La seule chose à faire est de continuer à avancer par tous les moyens tout en me giflant le derrière des genoux. L'anorak en Gore-Tex si coûteux que tout le monde voulait que je renvoie à la maison ("trop lourd!", "inutile") est devenu un refuge, pas contre la pluie, mais contre les insectes. C'est un des seuls vêtements qu'ils ne peuvent traverser pour piquer. Soudain, horreur absolue! Un torrent à traverser. Je pose mon sac, attrape mes sandales, et je cours (ils restent autour du sac pendant deux secondes). Je retire mes chaussures et mes chaussettes pendant que des millions de ces bestioles noircissent mes jambes. J'attrape mon sac et je fonce vers le torrent, là où on ne peut pas être piqué, sous l'eau. Hier, ce fut le même enfer pour la dangereuse traversée d'Evolution Creek. Les moustiques étaient tellement catastrophiques que je me suis jetée à l'eau sans me préoccuper du courant et des techniques de traversée, simplement heureuse d'avoir de l'eau jusqu'aux cuisses. À mi-parcours, je me suis rendue compte que ça devenait vraiment profond. Mon sac de couchage se trouvait au fond du sac et c'aurait été une très mauvaise idée de le mouiller. Je tenais mon appareil photo en l'air, en essayant de progresser lentement tout en gardant l'équilibre contre la pression du courant, sans tenir compte de la panique qui montait à cause du nuage épais de moustiques qui m'attaquaient de tous côtés. J'ai pris une grande respiration et j'ai continué, tout en remarquant vaguement quelqu'un qui me faisait signe de l'autre côté et que je n'avais pas vu. Ce randonneur, c'était Gene, maintenant rebaptisé "Flatfoot", que j'avais vu pour la dernière fois à l'embranchement vers Lone Pine, à Cottonwood Pass. Il était impatient d'avoir des nouvelles.
"T'avances comme un avion!" me dit-il.
"J'peux pas m'arrêter!" répondis-je en haletant, tout en enfilant mes chaussures sur des pieds mouillés. "Jambes nues, pas de pantalon, les moustiques".
"Et l'insecticide?" demanda-t-il.
"Pas de Deet, pas de pantalon, faut que j'avance, j'peux pas m'arrêter".

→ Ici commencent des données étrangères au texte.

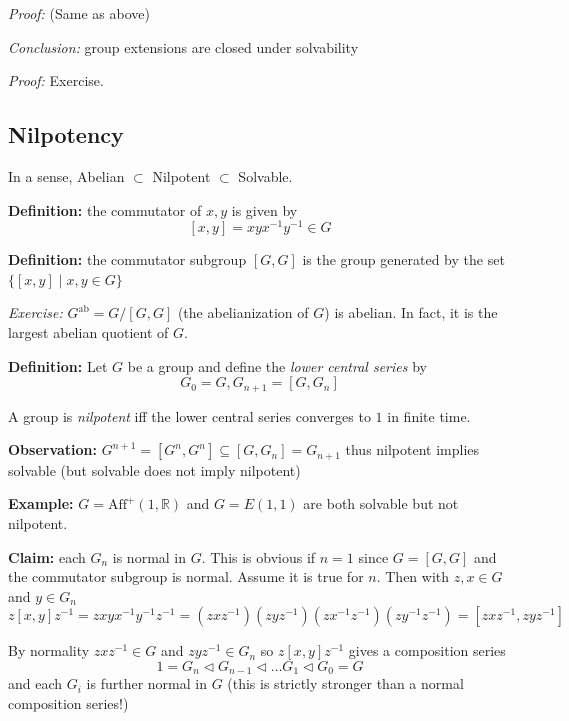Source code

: \documentclass[12pt]{article}
\newcommand{\R}{\mathbb{R}}
\newenvironment*{tbox}[2][gray]{
    \begin{tcolorbox}[
        parbox=false,
        colback=#1!5!white,
        colframe=#1!75!black,
        breakable,
        title={#2}
    ]}
    {\end{tcolorbox}}
\begin{document}
    \begin{tbox}{\textbf{Lemma:} If $\phi:G \twoheadrightarrow H$ and $G$ is solvable then $H$ is solvable}
        \emph{Proof:} (Same as above)
    \end{tbox}

    \begin{tbox}{\textbf{Lemma:} If $N \hookrightarrow G \twoheadrightarrow H$, $G$ is solvable iff both $N$ and $H$ are solvable.}
        \emph{Conclusion:} group extensions are closed under solvability
        
        \emph{Proof:} Exercise. 
    \end{tbox}

\subsection*{Nilpotency} 
    In a sense, Abelian $\subset$ Nilpotent $\subset$ Solvable. 

    \textbf{Definition:} the commutator of $x, y$ is given by 
    \[[x, y] = xyx^{-1}y^{-1} \in G\]

    \textbf{Definition:} the commutator subgroup $[G, G]$ is the group generated by the set $\{[x, y] \; | \; x, y \in G\}$

    \emph{Exercise:} $G^{\text{ab}} = G/[G, G]$ (the abelianization of $G$) is abelian. In fact, it is the largest abelian quotient of $G$. 

    \textbf{Definition:} Let $G$ be a group and define the \emph{lower central series} by  
    \[G_0 = G, G_{n+1} = [G, G_n]\] 
    
    A group is \emph{nilpotent} iff the lower central series converges to $1$ in finite time. 

    \textbf{Observation:} $G^{n+1} = [G^n, G^n] \subseteq [G, G_n] = G_{n+1}$ thus nilpotent implies solvable (but solvable does not imply nilpotent)

    \textbf{Example:} $G = \text{Aff}^+(1, \R)$ and $G = E(1, 1)$ are both solvable but not nilpotent.

    \textbf{Claim:} each $G_n$ is normal in $G$. This is obvious if $n=1$ since $G = [G, G]$ and the commutator subgroup is normal. Assume it is true for $n$. Then with $z, x \in G$ and $y \in G_n$
    \[z[x, y]z^{-1} = zxyx^{-1}y^{-1}z^{-1} = (zxz^{-1})(zyz^{-1})(zx^{-1}z^{-1})(zy^{-1}z^{-1}) = [zxz^{-1}, zyz^{-1}]\] 

    By normality $zxz^{-1} \in G$ and $zyz^{-1} \in G_n$ so $z[x,y]z^{-1}$ gives a composition series 
    \[1 = G_n \triangleleft G_{n-1} \triangleleft \dots G_1 \triangleleft G_0 = G\]
    and each $G_i$ is further normal in $G$ (this is strictly stronger than a normal composition series!)
\end{document}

C'est comme ça depuis quatre jours maintenant. Je suis épuisée. Dans l'immédiat, je ne peux pas vider mon sac et me glisser à l'abri de mon sac de couchage, parce que le tonnerre gronde. S'il pleut, la seule chose à faire est de marcher. Une tente! Une tente! Mon royaume pour une tente!
Quoique, un cheval ne serait pas si mal que ça en ce moment." (pages 110-111)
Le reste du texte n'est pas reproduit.